Date de sortie : 3 février 1978 (États-Unis),
17 décembre 1980 (France)

Réalisateur : David Lynch
Acteurs principaux : Jack Nance, Charlotte Stewart, Allen Joseph, Jeanne Bates, Judith Anna Roberts, Jack Fisk, Laurel Near
Genre : Expérimental, body horror
Nationalité : Américain
Compositeurs : Peter Ivers et David Lynch
Scénariste : David Lynch
Société de production : American Film Institute
Budget : 100 000 dollars

Un jeu couple typique des années 1970.

Premier long métrage réalisé par David Lynch après des courts métrages comme The Grand Mother et The Amputee, Eraserhead est un film expérimental qui témoigne déjà du style unique de son réalisateur, qui y officie également comme scénariste, monteur et producteur. On y décèle en effet une imagerie onirique, une conception sonore méticuleuse, un surréalisme dérangeant et une exploration des aspects les plus sombres de la condition humaine. Tourné en noir et blanc et ayant nécessité cinq années de tournage, il place Jack Nance dans la peau d’Henry Spencer, jeune père qui a soudainement à charge un bébé à l’apparence extraterrestre dans un appartement lugubre en proie à un paysage oppressant.

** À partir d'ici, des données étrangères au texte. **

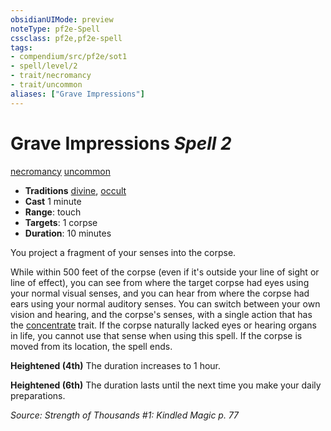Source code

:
```yaml
---
obsidianUIMode: preview
noteType: pf2e-Spell
cssclass: pf2e,pf2e-spell
tags:
- compendium/src/pf2e/sot1
- spell/level/2
- trait/necromancy
- trait/uncommon
aliases: ["Grave Impressions"]
---
```

# Grave Impressions *Spell 2*   
[necromancy](rules/traits/necromancy.md "Necromancy School Trait")  [uncommon](rules/traits/uncommon.md "Uncommon Rarity Trait")  

- **Traditions** [divine](rules/traits/divine.md "Divine Tradition Trait"), [occult](rules/traits/occult.md "Occult Tradition Trait")
- **Cast** 1 minute 
- **Range**: touch
- **Targets**: 1 corpse
- **Duration**: 10 minutes

You project a fragment of your senses into the corpse.

While within 500 feet of the corpse (even if it's outside your line of sight or line of effect), you can see from where the target corpse had eyes using your normal visual senses, and you can hear from where the corpse had ears using your normal auditory senses. You can switch between your own vision and hearing, and the corpse's senses, with a single action that has the [concentrate](rules/traits/concentrate.md "Concentrate Action & Ability Trait") trait. If the corpse naturally lacked eyes or hearing organs in life, you cannot use that sense when using this spell. If the corpse is moved from its location, the spell ends.

**Heightened (4th)** The duration increases to 1 hour.

**Heightened (6th)** The duration lasts until the next time you make your daily preparations.

*Source: Strength of Thousands #1: Kindled Magic p. 77*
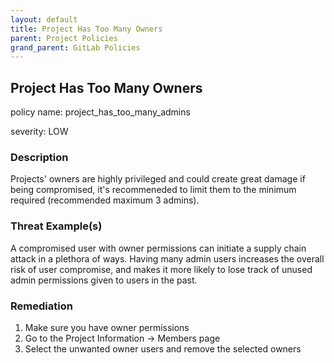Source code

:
 ```yaml
---
layout: default
title: Project Has Too Many Owners
parent: Project Policies
grand_parent: GitLab Policies
---
```



## Project Has Too Many Owners
policy name: project_has_too_many_admins

severity: LOW

### Description
Projects' owners are highly privileged and could create great damage if being compromised, it's recommeneded to limit them to the minimum required (recommended maximum 3 admins).

### Threat Example(s)
A compromised user with owner permissions can initiate a supply chain attack in a plethora of ways.
Having many admin users increases the overall risk of user compromise, and makes it more likely to lose track of unused admin permissions given to users in the past.



### Remediation
1. Make sure you have owner permissions
2. Go to the Project Information -> Members page
3. Select the unwanted owner users and remove the selected owners



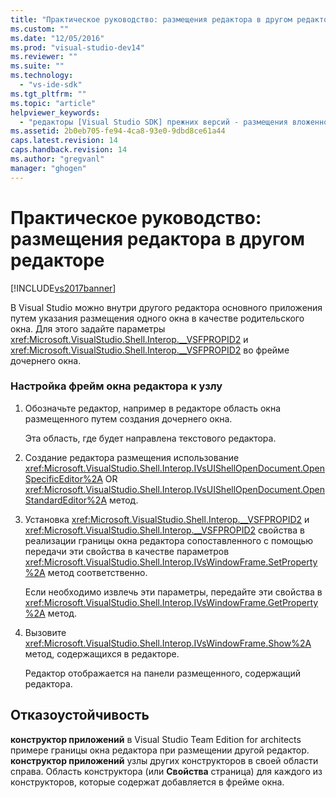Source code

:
 ```yaml
---
title: "Практическое руководство: размещения редактора в другом редакторе | Microsoft Docs"
ms.custom: ""
ms.date: "12/05/2016"
ms.prod: "visual-studio-dev14"
ms.reviewer: ""
ms.suite: ""
ms.technology: 
  - "vs-ide-sdk"
ms.tgt_pltfrm: ""
ms.topic: "article"
helpviewer_keywords: 
  - "редакторы [Visual Studio SDK] прежних версий - размещения вложенного редактора"
ms.assetid: 2b0eb705-fe94-4ca8-93e0-9dbd8ce61a44
caps.latest.revision: 14
caps.handback.revision: 14
ms.author: "gregvanl"
manager: "ghogen"
---
```

# Практическое руководство: размещения редактора в другом редакторе
[!INCLUDE[vs2017banner](../code-quality/includes/vs2017banner.md)]

В Visual Studio можно внутри другого редактора основного приложения путем указания размещения одного окна в качестве родительского окна.  Для этого задайте параметры <xref:Microsoft.VisualStudio.Shell.Interop.__VSFPROPID2> и  <xref:Microsoft.VisualStudio.Shell.Interop.__VSFPROPID2> во фрейме дочернего окна.  
  
### Настройка фрейм окна редактора к узлу  
  
1.  Обозначьте редактор, например в редакторе область окна размещенного путем создания дочернего окна.  
  
     Эта область, где будет направлена текстового редактора.  
  
2.  Создание редактора размещения использование <xref:Microsoft.VisualStudio.Shell.Interop.IVsUIShellOpenDocument.OpenSpecificEditor%2A> OR  <xref:Microsoft.VisualStudio.Shell.Interop.IVsUIShellOpenDocument.OpenStandardEditor%2A> метод.  
  
3.  Установка <xref:Microsoft.VisualStudio.Shell.Interop.__VSFPROPID2> и  <xref:Microsoft.VisualStudio.Shell.Interop.__VSFPROPID2> свойства в реализации границы окна редактора сопоставленного с помощью передачи эти свойства в качестве параметров  <xref:Microsoft.VisualStudio.Shell.Interop.IVsWindowFrame.SetProperty%2A> метод соответственно.  
  
     Если необходимо извлечь эти параметры, передайте эти свойства в <xref:Microsoft.VisualStudio.Shell.Interop.IVsWindowFrame.GetProperty%2A> метод.  
  
4.  Вызовите <xref:Microsoft.VisualStudio.Shell.Interop.IVsWindowFrame.Show%2A> метод, содержащихся в редакторе.  
  
     Редактор отображается на панели размещенного, содержащий редактора.  
  
## Отказоустойчивость  
 **конструктор приложений** в Visual Studio Team Edition for architects примере границы окна редактора при размещении другой редактор.  **конструктор приложений** узлы других конструкторов в своей области справа.  Область конструктора \(или **Свойства** страница\) для каждого из конструкторов, которые содержат добавляется в фрейме окна.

Une créature des plus inquiétantes.
Des plans cadrés au millimètre.

Charlotte Stewart (Trente Minutes de Sursis, La Petite Maison dans la Prairie, Twin Peaks) y interprète sa compagne Mary, dont la mère est jouée par Jeannes Bates (Die Hard 58 Minutes pour Vivre, Mulholland Drive). Le casting est complété par Judith Roberts (Dead Silence, Orange is the New Black) qui incarne la voisine de palier, et par Darwin Joston (Assaut, Fog) dans le rôle de l’hôte d’accueil de l’usine de crayons. Le film marque aussi l’unique apparition de Jack Fisk au cinéma, futur chef décorateur d’Une Histoire Vraie et de Mulholland Drive, tout comme Laurel Near en tant que dame du radiateur, perturbante avec ses joues gonflées et son interprétation de la chanson « In Heaven ».

Une famille tout ce qu’il y a de plus normal.
Un mystérieux personnage sur une autre planète.

Auréolé d’une atmosphère sonore inquiétante en bonne partie constituée de bruits de machines, Eraserhead brille également par son imagerie fantasmatique et des éléments de body horror de plus en plus présents. Entre le poulet cuit qui bouge dans l’assiette, les organes du bébé directement visibles sous ses bandages et la tête de psychopathe que fait le père de Mary pendant que cette dernière pleure en arrière-plan, tout est là pour instaurer un profond dérangement. Un film particulier ayant lancé la carrière de David Lynch trois ans avant Elephant Man, mais aussi inspiré des réalisateurs comme Tim Burton pour Beetlejuice, Darren Aronofsky pour Pi et Robert Eggers pour The Lighthouse.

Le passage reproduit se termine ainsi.